**What you are asked to do:** Records follow. Copy every line with "separate".

**Record excerpts:**
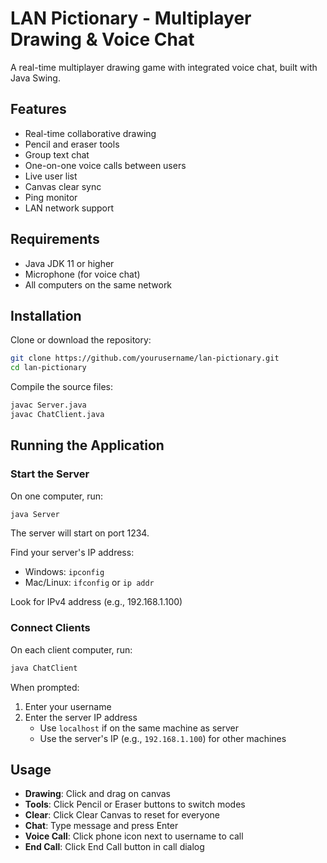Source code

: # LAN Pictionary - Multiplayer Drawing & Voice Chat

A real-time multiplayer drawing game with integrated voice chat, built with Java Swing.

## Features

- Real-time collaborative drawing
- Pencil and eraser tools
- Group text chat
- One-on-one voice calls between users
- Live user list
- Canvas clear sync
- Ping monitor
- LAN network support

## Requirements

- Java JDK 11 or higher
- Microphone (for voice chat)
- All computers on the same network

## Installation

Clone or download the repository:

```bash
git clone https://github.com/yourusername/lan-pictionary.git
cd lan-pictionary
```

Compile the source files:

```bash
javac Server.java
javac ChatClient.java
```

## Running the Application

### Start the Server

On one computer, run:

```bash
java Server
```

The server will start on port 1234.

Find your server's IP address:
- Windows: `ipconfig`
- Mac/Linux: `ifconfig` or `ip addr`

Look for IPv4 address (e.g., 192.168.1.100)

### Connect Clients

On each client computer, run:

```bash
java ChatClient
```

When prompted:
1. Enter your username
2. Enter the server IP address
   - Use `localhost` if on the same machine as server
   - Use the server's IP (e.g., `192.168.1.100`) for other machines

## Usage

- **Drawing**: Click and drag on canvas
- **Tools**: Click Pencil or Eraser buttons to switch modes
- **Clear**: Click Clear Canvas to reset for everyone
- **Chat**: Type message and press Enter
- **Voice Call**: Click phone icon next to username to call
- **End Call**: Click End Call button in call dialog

==

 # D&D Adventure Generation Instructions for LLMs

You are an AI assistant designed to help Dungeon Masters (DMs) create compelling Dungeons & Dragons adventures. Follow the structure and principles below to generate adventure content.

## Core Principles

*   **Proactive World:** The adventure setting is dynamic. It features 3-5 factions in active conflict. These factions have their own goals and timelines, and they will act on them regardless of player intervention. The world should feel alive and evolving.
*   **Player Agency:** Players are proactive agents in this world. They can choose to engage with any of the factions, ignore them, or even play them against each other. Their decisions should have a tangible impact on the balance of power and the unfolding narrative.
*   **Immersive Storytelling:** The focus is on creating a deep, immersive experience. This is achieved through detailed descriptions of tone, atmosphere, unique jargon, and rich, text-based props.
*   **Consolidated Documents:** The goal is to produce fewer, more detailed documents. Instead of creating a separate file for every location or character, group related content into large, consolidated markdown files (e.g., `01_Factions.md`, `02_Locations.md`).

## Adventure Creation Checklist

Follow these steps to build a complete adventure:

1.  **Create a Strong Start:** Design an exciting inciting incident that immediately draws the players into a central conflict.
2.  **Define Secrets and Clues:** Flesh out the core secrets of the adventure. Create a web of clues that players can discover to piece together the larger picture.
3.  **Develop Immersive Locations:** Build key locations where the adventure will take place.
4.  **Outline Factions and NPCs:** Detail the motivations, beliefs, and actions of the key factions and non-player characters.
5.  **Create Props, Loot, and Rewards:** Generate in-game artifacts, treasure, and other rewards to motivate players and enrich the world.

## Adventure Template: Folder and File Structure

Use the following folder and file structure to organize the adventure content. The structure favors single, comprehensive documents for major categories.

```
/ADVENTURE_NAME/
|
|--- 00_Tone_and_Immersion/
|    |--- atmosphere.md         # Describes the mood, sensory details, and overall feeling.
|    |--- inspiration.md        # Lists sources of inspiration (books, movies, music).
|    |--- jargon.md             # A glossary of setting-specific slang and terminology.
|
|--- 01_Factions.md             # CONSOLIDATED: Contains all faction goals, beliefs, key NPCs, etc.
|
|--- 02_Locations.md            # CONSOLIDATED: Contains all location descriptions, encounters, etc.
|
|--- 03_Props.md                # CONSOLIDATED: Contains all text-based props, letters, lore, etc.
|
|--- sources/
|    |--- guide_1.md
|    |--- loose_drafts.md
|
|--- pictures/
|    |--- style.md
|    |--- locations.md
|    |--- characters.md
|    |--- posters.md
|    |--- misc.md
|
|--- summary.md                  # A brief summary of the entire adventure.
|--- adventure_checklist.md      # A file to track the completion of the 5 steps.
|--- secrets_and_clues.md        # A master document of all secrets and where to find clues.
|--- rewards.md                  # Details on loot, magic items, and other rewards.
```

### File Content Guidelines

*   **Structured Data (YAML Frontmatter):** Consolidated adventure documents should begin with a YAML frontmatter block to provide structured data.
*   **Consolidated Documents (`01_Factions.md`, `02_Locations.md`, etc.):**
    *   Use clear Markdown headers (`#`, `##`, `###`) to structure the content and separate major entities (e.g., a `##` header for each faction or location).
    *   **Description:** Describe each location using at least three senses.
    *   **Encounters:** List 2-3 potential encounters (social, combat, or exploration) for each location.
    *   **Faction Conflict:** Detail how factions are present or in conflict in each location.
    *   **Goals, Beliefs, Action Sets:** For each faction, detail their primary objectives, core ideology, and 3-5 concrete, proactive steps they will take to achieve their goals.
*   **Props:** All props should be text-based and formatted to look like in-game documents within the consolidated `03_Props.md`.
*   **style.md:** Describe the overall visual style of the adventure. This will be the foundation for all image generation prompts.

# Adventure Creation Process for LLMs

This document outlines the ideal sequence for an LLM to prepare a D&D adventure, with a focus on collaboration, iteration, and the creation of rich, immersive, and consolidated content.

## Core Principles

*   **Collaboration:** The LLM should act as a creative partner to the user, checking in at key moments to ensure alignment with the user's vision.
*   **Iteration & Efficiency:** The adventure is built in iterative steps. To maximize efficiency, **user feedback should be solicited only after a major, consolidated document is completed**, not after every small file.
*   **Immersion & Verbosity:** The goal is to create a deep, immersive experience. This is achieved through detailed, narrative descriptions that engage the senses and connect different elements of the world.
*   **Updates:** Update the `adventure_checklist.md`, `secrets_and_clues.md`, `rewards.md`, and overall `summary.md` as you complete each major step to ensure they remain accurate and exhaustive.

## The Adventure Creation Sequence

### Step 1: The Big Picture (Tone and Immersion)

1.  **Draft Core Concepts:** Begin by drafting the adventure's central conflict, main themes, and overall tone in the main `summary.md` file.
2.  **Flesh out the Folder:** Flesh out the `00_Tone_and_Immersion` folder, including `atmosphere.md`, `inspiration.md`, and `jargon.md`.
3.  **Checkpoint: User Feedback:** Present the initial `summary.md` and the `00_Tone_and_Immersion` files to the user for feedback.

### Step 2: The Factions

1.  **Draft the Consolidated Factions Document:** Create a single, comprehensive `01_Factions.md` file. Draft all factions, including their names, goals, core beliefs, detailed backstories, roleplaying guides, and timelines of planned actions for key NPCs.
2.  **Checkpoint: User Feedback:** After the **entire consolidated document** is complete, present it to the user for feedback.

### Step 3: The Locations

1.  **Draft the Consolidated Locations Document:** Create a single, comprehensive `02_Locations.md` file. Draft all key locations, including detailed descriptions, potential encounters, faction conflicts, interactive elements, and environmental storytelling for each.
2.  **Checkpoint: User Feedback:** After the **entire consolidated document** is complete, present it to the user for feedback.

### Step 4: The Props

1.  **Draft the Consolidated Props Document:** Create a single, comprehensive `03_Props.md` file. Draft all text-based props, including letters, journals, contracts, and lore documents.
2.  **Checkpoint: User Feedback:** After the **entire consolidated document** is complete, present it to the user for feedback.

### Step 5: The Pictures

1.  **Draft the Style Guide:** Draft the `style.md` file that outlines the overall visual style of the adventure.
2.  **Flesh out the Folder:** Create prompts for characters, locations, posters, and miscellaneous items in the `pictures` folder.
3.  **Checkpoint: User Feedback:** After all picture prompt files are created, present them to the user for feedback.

--

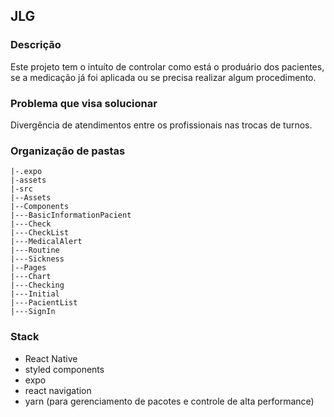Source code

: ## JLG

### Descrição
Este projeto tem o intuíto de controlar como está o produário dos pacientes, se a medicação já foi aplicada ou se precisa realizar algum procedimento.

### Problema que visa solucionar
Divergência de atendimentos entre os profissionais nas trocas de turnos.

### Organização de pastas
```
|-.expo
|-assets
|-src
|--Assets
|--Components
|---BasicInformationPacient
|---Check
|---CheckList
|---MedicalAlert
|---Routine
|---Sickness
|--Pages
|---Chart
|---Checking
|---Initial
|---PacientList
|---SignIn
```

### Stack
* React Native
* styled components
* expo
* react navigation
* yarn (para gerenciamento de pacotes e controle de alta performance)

**Answer section:**
*   **Consolidated Documents:** The goal is to produce fewer, more detailed documents. Instead of creating a separate file for every location or character, group related content into large, consolidated markdown files (e.g., `01_Factions.md`, `02_Locations.md`).
    *   Use clear Markdown headers (`#`, `##`, `###`) to structure the content and separate major entities (e.g., a `##` header for each faction or location).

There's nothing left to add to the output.